There was an interesting talk on a wave-energy extraction device given by Tian-Shiang Yang (National Cheng Kung University, Taiwan).The question considered here seeks to determine how to relate the pressure prescribed on the free surface with the movement of the side pinned walls.  These walls will of course be coupled to a mass-spring-damper system.

An area where I think that we can make an impact is creating a better map from the pressure at the top p(x,t) to the lateral forces impacting the wall.

Imagine that the fluid is inviscid and irrotational.  Then, we could use the AFM method to map the boundary pressure at the free surface to the lateral walls.  Of course, we may not be able to create a direct map to the pressure.  However, chance are that we will be able to map to the tangential velocity of the fluid at the boundary.  With the velocity in the normal direction prescribed (via the movement of the walls), and the tangential velocity determined (via these AFM maps), the hope would be to determine a method to generate \displaystyle \int_{\text{side wall}} p(x,z,t) dA.

This calculation would ultimately allow for the coupling of the device to the side walls.

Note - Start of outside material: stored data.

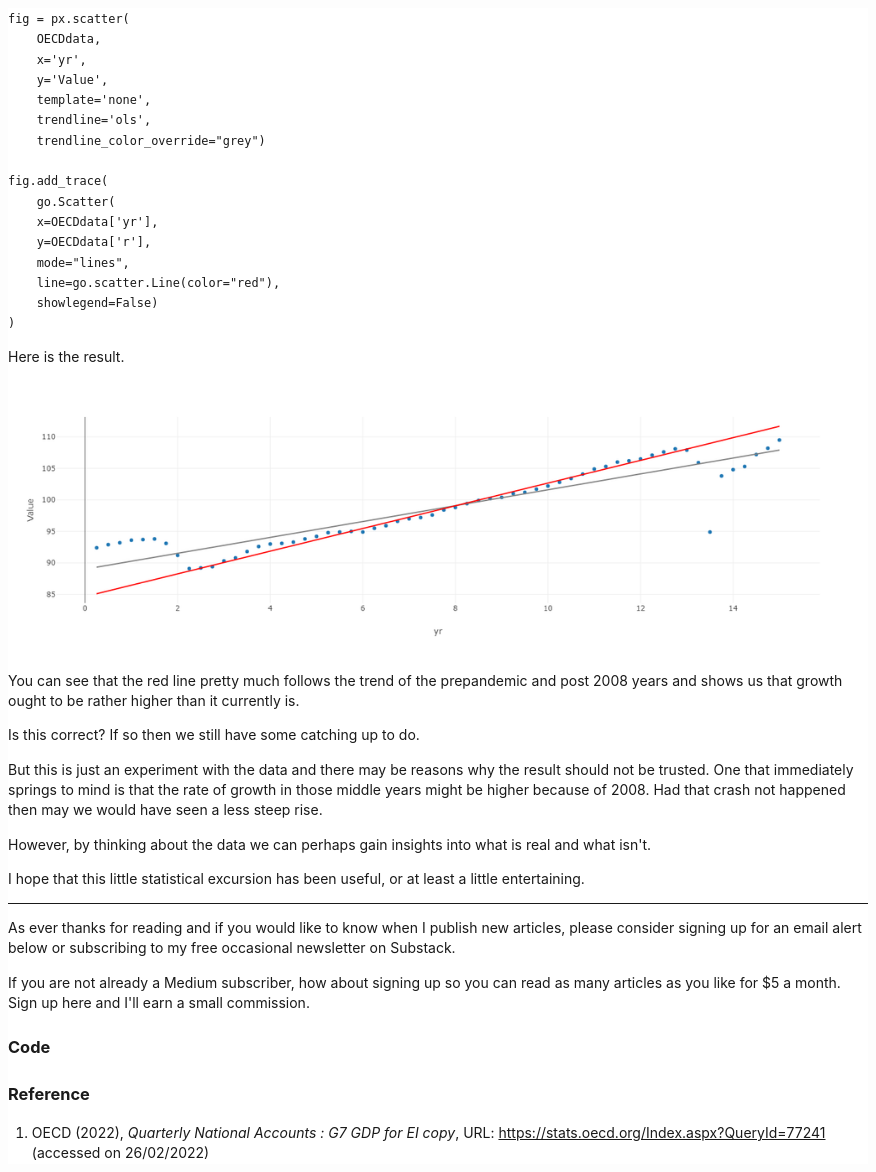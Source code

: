     fig = px.scatter(
        OECDdata, 
        x='yr', 
        y='Value',
        template='none', 
        trendline='ols', 
        trendline_color_override="grey")

    fig.add_trace(
        go.Scatter(
        x=OECDdata['yr'],
        y=OECDdata['r'],
        mode="lines",
        line=go.scatter.Line(color="red"),
        showlegend=False)
    )

Here is the result.

![](images/newtrendlineG7.png)

You can see that the red line pretty much follows the trend of the prepandemic and post 2008 years and shows us that growth ought to be rather higher than it currently is.

Is this correct? If so then we still have some catching up to do.

But this is just an experiment with the data and there may be reasons why the result should not be trusted. One that immediately springs to mind is that the rate of growth in those middle years might be higher because of 2008. Had that crash not happened then may we would have seen a less steep rise.

However, by thinking about the data we can perhaps gain insights into what is real and what isn't.

I hope that this little statistical excursion has been useful, or at least a little entertaining.

---

As ever thanks for reading and if you would like to know when I publish new articles, please consider signing up for an email alert below or subscribing to my free occasional newsletter on Substack.

If you are not already a Medium subscriber, how about signing up so you can read as many articles as you like for $5 a month. Sign up here and I'll earn a small commission.

### Code





### Reference
1. OECD (2022), _Quarterly National Accounts  : G7 GDP for EI copy_, URL: https://stats.oecd.org/Index.aspx?QueryId=77241 (accessed on 26/02/2022)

Of course, it isn’t quite clear how this will proceed.  Basically, along each of the rigid walls, we will need both the velocity in the normal direction, and the velocity in the tangential direction.  This tangential velocity is the component that remains unknown to the problem.

Recall that for any harmonic function \varphi, we find the following relationship for the fluid:

\displaystyle \int_{0}^L\varphi_x T_3 + \int_{L}^{x_2}\varphi_x T_2 - \varphi_z N_2\:dx

= \displaystyle \int_{x_1}^{x_2}\varphi_xq+x - \varphi_z\eta_t\:dx + \varphi_x + \int_{L}^{x_1}\varphi_x T_1 - \varphi_z N_1\:dx

where T_j, N_j represent the normal and tangential velocities at each interface.  The idea would be that given that there are three flat walls, and that Laplace’s equation is invariant under rotation, we could simply create three separate integral relations such as the one above that knock out the velocity in the tangent direction at each boundary.  This is because we already know the velocity in the normal direction at each boundary.

Thus, with the three equations that we generate, we can eliminate the tangential velocity at each of the linear boundaries and therefore solve for them.  Once we know the tangential velocities at each of the boundaries, it’s simple to calculate the total pressure along them.  Since we have the Bernoulli equation

\displaystyle \phi_t +\frac{1}{2} \left(\phi_x^2 + \phi_z^2\right) + gz + \frac{p}{\rho} = 0

we can also note that along the boundaries, this can be rewritten as

\displaystyle \phi_t(x,f(x),t) + \frac{1}{2}\left(T^2 + \frac{1 - f_x^2}{1+f_x^2}N^2\right) + gf(x) + \frac{p(x,f(x))}{\rho} = 0

where we used the fact that

\displaystyle \begin{bmatrix}1&f_x\\-f_x&1\end{bmatrix}\begin{bmatrix}u\\v\end{bmatrix} = \begin{bmatrix}T\\N\end{bmatrix}

I’m not quite sure if this will all play out, nor am I sure how I will be able to eliminate \phi_t at each of the side walls.  And then of course there’s the contact-line problem.  But those are questions for when I have a chance to think about things.